その後は座禅会に参加しました。今回は少し人数が増えて15人ほどで座禅をしました。自分はここへ来た当初に座禅を習っていたので、周りの方のやり方が違うといちいち気になっているのでした。ただこの座禅会に参加したことで改めてこう言った活動は高齢者にしか人気がないんだと思いました。といよりもそう言った時間と環境を用意できるのはある程度人生も落ち着いた老後になってしまうのかと思いました。自分も今回の経験を発信してできるだけ多くの人に座禅のことそして、禅塾ことを知ってもらいたいです。座禅中はいつもは数息観と言って心の中でひたすら数を数えるのですが今日はせっかくなのでここに来た日から今日までのことを振り返っていました。


一番初めに面接でここを訪れた時は思ったよりもはるかに立派な建物でこれからの生活に期待が高まったのを覚えています。そして老師とは図書室で初めてお会いし、その後に禅塾を案内していただきました。その頃から建物に関して印象は全く変わっていません。というのも中で生活を始めることで実は掃除が行き届いていない部分とか、寺の雰囲気がおもいきり無視されている部屋などがあると思っていたのですが、全くそう言った箇所はありませんでした。以前も、そして今もとても厳粛で綺麗に整えられた場所という印象です。

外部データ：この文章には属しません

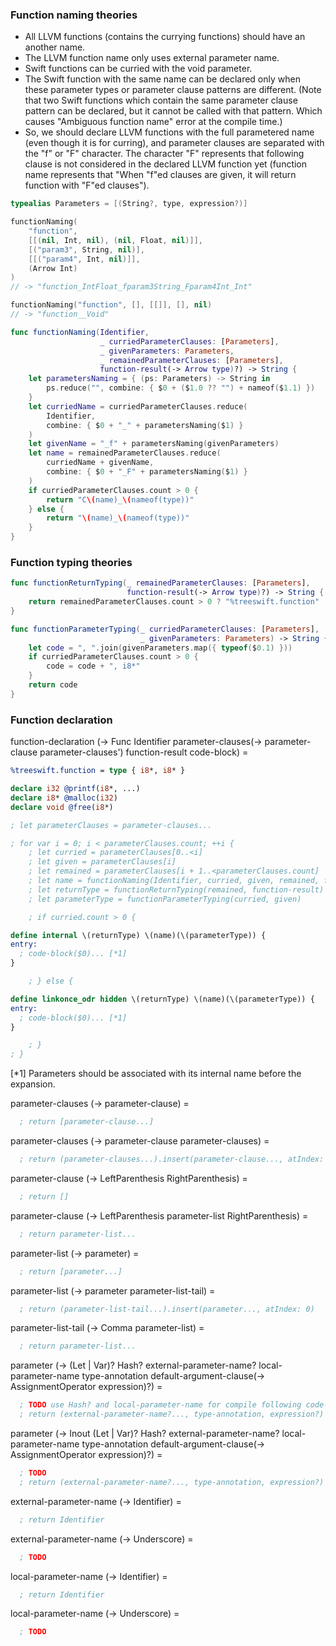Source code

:### Function naming theories

* All LLVM functions (contains the currying functions) should have an another name.
* The LLVM function name only uses external parameter name.
* Swift functions can be curried with the void parameter.
* The Swift function with the same name can be declared only when these parameter types or parameter clause patterns are different. (Note that two Swift functions which contain the same parameter clause pattern can be declared, but it cannot be called with that pattern. Which causes "Ambiguous function name" error at the compile time.)
* So, we should declare LLVM functions with the full parametered name (even though it is for curring), and parameter clauses are separated with the "f" or "F" character. The character "F" represents that following clause is not considered in the declared LLVM function yet (function name represents that "When "f"ed clauses are given, it will return function with "F"ed clauses").

```swift
typealias Parameters = [(String?, type, expression?)]

functionNaming(
    "function",
    [[(nil, Int, nil), (nil, Float, nil)]],
    [("param3", String, nil)],
    [[("param4", Int, nil)]],
    (Arrow Int)
)
// -> "function_IntFloat_fparam3String_Fparam4Int_Int"

functionNaming("function", [], [[]], [], nil)
// -> "function__Void"

func functionNaming(Identifier,
                    _ curriedParameterClauses: [Parameters],
                    _ givenParameters: Parameters,
                    _ remainedParameterClauses: [Parameters],
                    function-result(-> Arrow type)?) -> String {
    let parametersNaming = { (ps: Parameters) -> String in
        ps.reduce("", combine: { $0 + ($1.0 ?? "") + nameof($1.1) })
    }
    let curriedName = curriedParameterClauses.reduce(
        Identifier,
        combine: { $0 + "_" + parametersNaming($1) }
    )
    let givenName = "_f" + parametersNaming(givenParameters)
    let name = remainedParameterClauses.reduce(
        curriedName + givenName,
        combine: { $0 + "_F" + parametersNaming($1) }
    )
    if curriedParameterClauses.count > 0 {
        return "C\(name)_\(nameof(type))"
    } else {
        return "\(name)_\(nameof(type))"
    }
}
```

### Function typing theories

```swift
func functionReturnTyping(_ remainedParameterClauses: [Parameters],
                          function-result(-> Arrow type)?) -> String {
    return remainedParameterClauses.count > 0 ? "%treeswift.function" : typeof(type)
}
```

```swift
func functionParameterTyping(_ curriedParameterClauses: [Parameters],
                             _ givenParameters: Parameters) -> String {
    let code = ", ".join(givenParameters.map({ typeof($0.1) }))
    if curriedParameterClauses.count > 0 {
        code = code + ", i8*"
    }
    return code
}
```

### Function declaration

function-declaration (-> Func Identifier parameter-clauses(-> parameter-clause parameter-clauses') function-result code-block) =
```llvm
%treeswift.function = type { i8*, i8* }

declare i32 @printf(i8*, ...)
declare i8* @malloc(i32)
declare void @free(i8*)

; let parameterClauses = parameter-clauses...

; for var i = 0; i < parameterClauses.count; ++i {
    ; let curried = parameterClauses[0..<i]
    ; let given = parameterClauses[i]
    ; let remained = parameterClauses[i + 1..<parameterClauses.count]
    ; let name = functionNaming(Identifier, curried, given, remained, function-result)
    ; let returnType = functionReturnTyping(remained, function-result)
    ; let parameterType = functionParameterTyping(curried, given)

    ; if curried.count > 0 {

define internal \(returnType) \(name)(\(parameterType)) {
entry:
  ; code-block($0)... [*1]
}

    ; } else {

define linkonce_odr hidden \(returnType) \(name)(\(parameterType)) {
entry:
  ; code-block($0)... [*1]
}

    ; }
; }
```

[*1] Parameters should be associated with its internal name before the expansion.

parameter-clauses (-> parameter-clause) =
```llvm
  ; return [parameter-clause...]
```

parameter-clauses (-> parameter-clause parameter-clauses) =
```llvm
  ; return (parameter-clauses...).insert(parameter-clause..., atIndex: 0)
```

parameter-clause (-> LeftParenthesis RightParenthesis) =
```llvm
  ; return []
```

parameter-clause (-> LeftParenthesis parameter-list RightParenthesis) =
```llvm
  ; return parameter-list...
```

parameter-list (-> parameter) =
```llvm
  ; return [parameter...]
```

parameter-list (-> parameter parameter-list-tail) =
```llvm
  ; return (parameter-list-tail...).insert(parameter..., atIndex: 0)
```

parameter-list-tail (-> Comma parameter-list) =
```llvm
  ; return parameter-list...
```

parameter (-> (Let | Var)? Hash? external-parameter-name? local-parameter-name type-annotation default-argument-clause(-> AssignmentOperator expression)?) =
```llvm
  ; TODO use Hash? and local-parameter-name for compile following code-block
  ; return (external-parameter-name?..., type-annotation, expression?)
```

parameter (-> Inout (Let | Var)? Hash? external-parameter-name? local-parameter-name type-annotation default-argument-clause(-> AssignmentOperator expression)?) =
```llvm
  ; TODO
  ; return (external-parameter-name?..., type-annotation, expression?)
```

external-parameter-name (-> Identifier) =
```llvm
  ; return Identifier
```

external-parameter-name (-> Underscore) =
```llvm
  ; TODO
```

local-parameter-name (-> Identifier) =
```llvm
  ; return Identifier
```

local-parameter-name (-> Underscore) =
```llvm
  ; TODO
```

人に関して言えば初めにGさんに会った時はかなり印象に残っています。というのも寺にはインターホンもなくてどうしていいか分からずに、ただずかずかと中に入って行って、普通の家なら不法侵入だと思いながらも歩いていくと急に襖が開いて体格のいいおじさんがこっちを見て低い声で「え、誰。」と言いました。そこで自分は焦って「ショートステイでお世話になります、山口です。」と言いましたが知らない人が急に部屋の前を歩いているのを見つけたテンションでなかったのでその落ち着きぶりに違和感を覚えるほどでした。そこから徐々に登場人物が増えていきました。週に一回参禅されるI先生、座禅会の取りまとめをしているAさん、大学生のOさん、スリランカからおいでのSさんなどなど普段会わないような人に出会いました。自分が思っているよりも寺という場所は閉ざされている空間ではなく、目的を持った人が自由に集まる場所でした。今までに禅塾で生活されて来た方々もそれぞれ違った分野、方面にて活躍されているという話を聞きました。そして自分も一旦は禅塾に携わった人として何かを成し遂げて見たいと強く思うのでした。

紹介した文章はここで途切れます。